2.  Bagaimana perkembangan ushul fiqih pada masa sahabat dan tabi’in?
3.  Bagaimana pembukuan ushul fiqih?
4.  Bagaimana tahap-tahap perkembangan ushul fiqih?

BAB II
PEMBAHASAN
A.   Sejarah Pertumbuhan Ushul Fiqh
Secara pasti, tumbuhnya ilmu Ushul Fiqih bersamaan dengan tumbuhnya ilmu fiqih, meskipun pembukuannya lebih dahulu ilmu fiqih. Sebab tumbuhnya ilmu fiqih tidak terlepas dari kaidah atau metode yang digunakan dalam penggalian hukum fiqih itu sendiri. Metode penggalian hukum ini tidak lain adalah ilmu Ushul Fiqih.
1.   Masa Nabi SAW
Pada masa Nabi Muhammad masih hidup, seluruh permasalahan fiqih (hukum Islam) dikembalikan kepada Rasul. Pada masa ini dapat dikatakan bahwa sumber fiqih adalah wahyu Allah SWT. Namun demikian juga terdapat usaha dari beberapa sahabat yang menggunakan pendapatnya dalam menentukan keputusan hukum. Hal ini didasarkan pada Hadis muadz bin Jabbal sewaktu beliau diutus oleh Rasul untuk menjadi gubernur di Yaman. Sebelum berangkat, Nabi bertanya kepada Muadz:
أَنَّ رَسُولَ اللَّهِ صَلَّى اللَّهُ عَلَيْهِ وَسَلَّمَ بَعَثَ مُعَاذًا إِلَى الْيَمَنِ فَقَالَ كَيْفَ تَقْضِي فَقَالَ أَقْضِي بِمَا فِي كِتَابِ اللَّهِ قَالَ فَإِنْ لَمْ يَكُنْ فِي كِتَابِ اللَّهِ قَالَ فَبِسُنَّةِ رَسُولِ اللَّهِ صَلَّى اللَّهُ عَلَيْهِ وَسَلَّمَ قَالَ فَإِنْ لَمْ يَكُنْ فِي سُنَّةِ رَسُولِ اللَّهِ صَلَّى اللَّهُ عَلَيْهِ وَسَلَّمَ قَالَ أَجْتَهِدُ رَأْيِي قَالَ الْحَمْدُ لِلَّهِ الَّذِي وَفَّقَ رَسُولَ رَسُولِ اللَّهِ صَلَّى اللَّهُ عَلَيْهِ وَسَلَّمَ
“Sesungguhnya Rasulullah SAW. mengutus Mu’adz ke Yaman. Kemudian Nabi bertanya kepada Muadz bin Jabbal: Bagaimana engkau akan memutuskan persoalan? ia menjawab: akan saya putuskan berdasarkan Kitab Allah (al-Quran), Nabi bertanya: kalau tidak engkau temukan di dalam Kitabullah? ia jawab: akan saya putuskan berdasarkan Sunnah Rasul SAW, Nabi bertanya lagi: kalau tidak engkau temukan di dalam Sunnah Rasul? ia menjawab: saya akan berijtihad dengan penalaranku, maka Nabi bersabda: Segala puji bagi Allah yang telah memberi Taufiq atas diri utusan Rasulullah SAW”. (HR. Tirmizi)

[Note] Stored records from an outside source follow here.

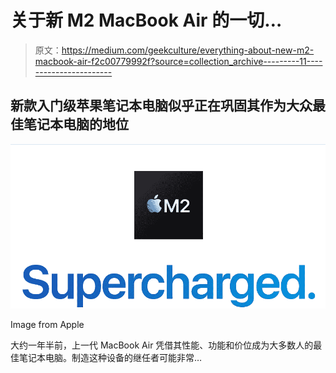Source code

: # 关于新 M2 MacBook Air 的一切…

> 原文：<https://medium.com/geekculture/everything-about-new-m2-macbook-air-f2c00779992f?source=collection_archive---------11----------------------->

## 新款入门级苹果笔记本电脑似乎正在巩固其作为大众最佳笔记本电脑的地位

![](img/1757d7d2f82f90ff992d146005355b3d.png)

Image from Apple

大约一年半前，上一代 MacBook Air 凭借其性能、功能和价位成为大多数人的最佳笔记本电脑。制造这种设备的继任者可能非常…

Ushul Fiqih secara teori telah digunakan oleh beberapa sahabat, walaupun pada saat itu Ushul Fiqih masih belum menjadi nama keilmuan tertentu. Salah satu teori Ushul Fiqih adalah, jika terdapat permasalahan yang membutuhkan kepastian hukum, maka pertama adalah mencari jawaban keputusannya di dalam al-Quran, kemudian Hadis. Jika dari kedua sumber hukum Islam tersebut tidak ditemukan maka dapat berijtihad. 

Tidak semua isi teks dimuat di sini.